Miguel de Cervantes Saavedra

The proof of the pudding is the eating.

– Miguel de Cervantes Saavedra



born in Alcalá de Henares, Spain,  September 19, 1547

died: April 23, 1616
gender: male
Miguel de Cervantes Saavedra was a Spanish novelist, poet, and playwright. His magnum opus Don Quixote is often considered the first modern novel.

It is assumed that Miguel de Cervantes was born in Alcalá de Henares. His father was Rodrigo de Cervantes, a surgeon of cordoban descent. Little is known of his mother Leonor de Cortinas, except that she was a native of Arganda del Rey.

In 1569, Cervantes moved to Italy, where he served as a valet to Giulio Acquaviva, a wealthy priest who was elevated to cardinal the next year. By then, Cervantes had enlisted as a soldier in a Spanish Navy infantry regiment and continued his military life until 1575, when he was captured by Algerian corsairs. He was then released on ransom from his captors by his parents and the Trinitarians, a Catholic religious order. He subsequently returned to his family in Madrid.

In Esquivias (Province of Toledo), on 12 December 1584, he married the much younger Catalina de Salazar y Palacios (Toledo, Esquivias –, 31 October 1626), daughter of Fernando de Salazar y Vozmediano and Catalina de Palacios. Her uncle Alonso de Quesada y Salazar is said to have inspired the character of Don Quixote. During the next 20 years Cervantes led a nomadic existence, working as a purchasing agent for the Spanish Armada and as a tax collector. He suffered a bankruptcy and was imprisoned at least twice (1597 and 1602) for irregularities in his accounts. Between 1596 and 1600, he lived primarily in Seville. In 1606, Cervantes settled in Madrid, where he remained for the rest of his life.

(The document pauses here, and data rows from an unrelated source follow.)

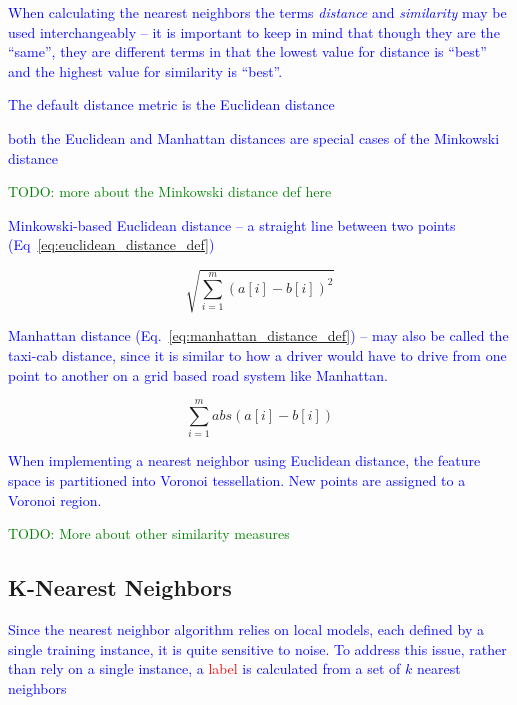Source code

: \textcolor{blue}{When calculating the nearest neighbors the terms \textit{distance} and \textit{similarity} may be used interchangeably -- it is important to keep in mind that though they are the ``same'', they are different terms in that the lowest value for distance is ``best'' and the highest value for similarity is ``best''.}

\textcolor{blue}{The default distance metric is the Euclidean distance}

\textcolor{blue}{both the Euclidean and Manhattan distances are special cases of the Minkowski distance}

\textcolor{green}{TODO: more about the Minkowski distance def here}

\textcolor{blue}{Minkowski-based Euclidean distance -- a straight line between two points (Eq~\ref{eq:euclidean_distance_def})}

\begin{equation}
{\sqrt{\sum_{i=1}^{m}{{(a[i] - b[i])}^2}}}
\label{eq:euclidean_distance_def}
\end{equation}

\textcolor{blue}{Manhattan distance (Eq.~\ref{eq:manhattan_distance_def}) -- may also be called the taxi-cab distance, since it is similar to how a driver would have to drive from one point to another on a grid based road system like Manhattan.}

\begin{equation}
{\sum_{i=1}^{m}{abs(a[i] - b[i])}}
\label{eq:manhattan_distance_def}
\end{equation}

\textcolor{blue}{When implementing a nearest neighbor using Euclidean distance, the feature space is partitioned into {Voronoi tessellation}. New points are assigned to a {Voronoi region}.}

\textcolor{green}{TODO: More about other similarity measures}

\subsection{K-Nearest Neighbors}

\textcolor{blue}{Since the nearest neighbor algorithm relies on local models, each defined by a single training instance, it is quite sensitive to noise. To address this issue, rather than rely on a single instance, a \textcolor{red}{label} is calculated from a set of $k$ nearest neighbors}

Cervantes died in Madrid on April 23, 1616.

7 thoughts on “Miguel de Cervantes Saavedra

  1. September 29, 1547: Spanish writer Miguel de Cervantes Saavedra was 58 when his novel, Don Quixote, was published. He was born near Madrid, 466 years ago today.

  2. What an amazing biography. No wonder the stories of Don Quixote are so colorful.

  3. That book is excellent. When I was in Spain, we visited his place and there is a giant iron work where is he in his high horse. Ela, won’t be able to chin wag with you for a while. I’m out for a long walk and hopefully there will be WiFi along the way. Take care of your sweet self. Pax Tecum. Seeker.

  4. I have a beautiful copy of ‘Don Quixote’ illustrated by Gustave Dore and published by Cassel and Company when the most expensive publication appearing on the list at the back of the volume was ‘£12 and 12 shillings for four volumes of “Picturesque America” complete with steel plate engravings’ – rather than photographs. So although it bears no publication date, it must date from sometime in the late nineteenth or early twentieth centuries. Another of those beautiful relics from a time when a thing of beauty was meant to be a joy forever.

  5. I have yet to read it. Will get round to it though. Don Quixote I mean. Bought a few on euro classics courtesy of El Pais but sadly didn´t include cervantes.